While browsing Mugunth Kumar’s new MKNetworkKit network library, I came across this observation that got me thinking:

I purposefully didn’t use GCD because network operations need to be stopped and prioritized at will. GCD, while more efficient than NSOperationQueue cannot do this. I would recommend not to use GCD based queues for your network operations.

Grand Central Dispatch is an amazing piece of open source by Apple. With it you encapsulate “tasks” as simple blocks of code and run them in special queues. These queues can be concurrent or parallel and they can run on any number of threads. You get a lot of sensible defaults out of the box and there’s good customization if you want to queue things up in a custom way. Overall, it’s a very nice simplification of the standard threading model available on Unix.

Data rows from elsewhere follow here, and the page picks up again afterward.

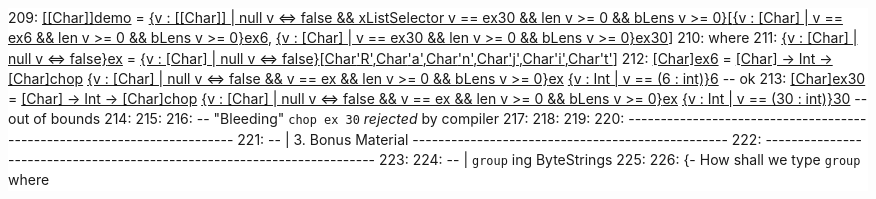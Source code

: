 <span class=hs-linenum>209: </span><a class=annot href="#"><span class=annottext>[[Char]]</span><span class='hs-definition'>demo</span></a>     <span class='hs-keyglyph'>=</span> <a class=annot href="#"><span class=annottext>{v : [[Char]] | null v &lt;=&gt; false &amp;&amp; xListSelector v == ex30 &amp;&amp; len v &gt;= 0 &amp;&amp; bLens v &gt;= 0}</span><span class='hs-keyglyph'>[</span></a><a class=annot href="#"><span class=annottext>{v : [Char] | v == ex6 &amp;&amp; len v &gt;= 0 &amp;&amp; bLens v &gt;= 0}</span><span class='hs-varid'>ex6</span></a><span class='hs-layout'>,</span> <a class=annot href="#"><span class=annottext>{v : [Char] | v == ex30 &amp;&amp; len v &gt;= 0 &amp;&amp; bLens v &gt;= 0}</span><span class='hs-varid'>ex30</span></a><span class='hs-keyglyph'>]</span>
<span class=hs-linenum>210: </span>  <span class='hs-keyword'>where</span>
<span class=hs-linenum>211: </span>    <a class=annot href="#"><span class=annottext>{v : [Char] | null v &lt;=&gt; false}</span><span class='hs-varid'>ex</span></a>   <span class='hs-keyglyph'>=</span> <a class=annot href="#"><span class=annottext>{v : [Char] | null v &lt;=&gt; false}</span><span class='hs-keyglyph'>[</span></a><a class=annot href="#"><span class=annottext>Char</span><span class='hs-chr'>'R'</span></a><span class='hs-layout'>,</span><a class=annot href="#"><span class=annottext>Char</span><span class='hs-chr'>'a'</span></a><span class='hs-layout'>,</span><a class=annot href="#"><span class=annottext>Char</span><span class='hs-chr'>'n'</span></a><span class='hs-layout'>,</span><a class=annot href="#"><span class=annottext>Char</span><span class='hs-chr'>'j'</span></a><span class='hs-layout'>,</span><a class=annot href="#"><span class=annottext>Char</span><span class='hs-chr'>'i'</span></a><span class='hs-layout'>,</span><a class=annot href="#"><span class=annottext>Char</span><span class='hs-chr'>'t'</span></a><span class='hs-keyglyph'>]</span>
<span class=hs-linenum>212: </span>    <a class=annot href="#"><span class=annottext>[Char]</span><span class='hs-varid'>ex6</span></a>  <span class='hs-keyglyph'>=</span> <a class=annot href="#"><span class=annottext>[Char] -&gt; Int -&gt; [Char]</span><span class='hs-varid'>chop</span></a> <a class=annot href="#"><span class=annottext>{v : [Char] | null v &lt;=&gt; false &amp;&amp; v == ex &amp;&amp; len v &gt;= 0 &amp;&amp; bLens v &gt;= 0}</span><span class='hs-varid'>ex</span></a> <a class=annot href="#"><span class=annottext>{v : Int | v == (6  :  int)}</span><span class='hs-num'>6</span></a>  <span class='hs-comment'>-- ok</span>
<span class=hs-linenum>213: </span>    <a class=annot href="#"><span class=annottext>[Char]</span><span class='hs-varid'>ex30</span></a> <span class='hs-keyglyph'>=</span> <a class=annot href="#"><span class=annottext>[Char] -&gt; Int -&gt; [Char]</span><span class='hs-varid'>chop</span></a> <a class=annot href="#"><span class=annottext>{v : [Char] | null v &lt;=&gt; false &amp;&amp; v == ex &amp;&amp; len v &gt;= 0 &amp;&amp; bLens v &gt;= 0}</span><span class='hs-varid'>ex</span></a> <a class=annot href="#"><span class=annottext>{v : Int | v == (30  :  int)}</span><span class='hs-num'>30</span></a> <span class='hs-comment'>-- out of bounds</span>
<span class=hs-linenum>214: </span>
<span class=hs-linenum>215: </span>
<span class=hs-linenum>216: </span><span class='hs-comment'>-- "Bleeding" `chop ex 30` *rejected* by compiler</span>
<span class=hs-linenum>217: </span>
<span class=hs-linenum>218: </span>
<span class=hs-linenum>219: </span>
<span class=hs-linenum>220: </span><span class='hs-comment'>------------------------------------------------------------------------</span>
<span class=hs-linenum>221: </span><span class='hs-comment'>-- | 3. Bonus Material -------------------------------------------------</span>
<span class=hs-linenum>222: </span><span class='hs-comment'>------------------------------------------------------------------------</span>
<span class=hs-linenum>223: </span>
<span class=hs-linenum>224: </span><span class='hs-comment'>-- | `group` ing ByteStrings </span>
<span class=hs-linenum>225: </span>
<span class=hs-linenum>226: </span><span class='hs-comment'>{- How shall we type `group` where
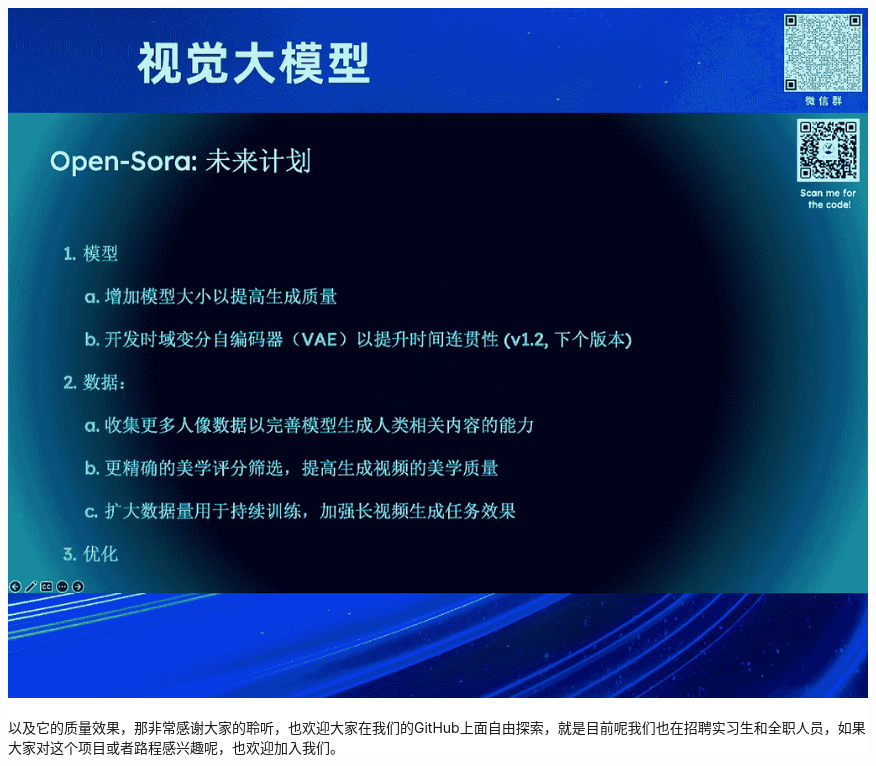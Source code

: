![](img/6a74c07d896e1a070763d22238b5c7e6_85.png)

以及它的质量效果，那非常感谢大家的聆听，也欢迎大家在我们的GitHub上面自由探索，就是目前呢我们也在招聘实习生和全职人员，如果大家对这个项目或者路程感兴趣呢，也欢迎加入我们。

The problems start when you want to treat these “tasks” as smarter encapsulations that you can start, stop, restart, or even save and try again later. That’s where using Apple’s NSOperation and NSOperationQueue still makes sense. Mugunth’s nifty new networking library offers the option to save a network operation to disk if it fails. Later, when the app is launched and has a network connection, it will automatically retry.1

Technically, you could still use GCD and just wrap the control of it in an NSOperation. And I wouldn’t be surprised if Apple reimplements NSOperationQueue using GCD. Just remember that you don’t have to reinvent the wheel if you want to encapsulate your “tasks” as objects. NSOperation is still just as robust as it ever was.

Updated Dec 6, 2011 1:00pm

As many kindly pointed out to me, Apple has already converted NSOperationQueues to use GCD under the hood, but only on Mac OSX.

  1. Mugunth’s library has a lot of other nify features, too. I’d recommend checking it out. It’s goal is to be slim and simple, like AFNetworking.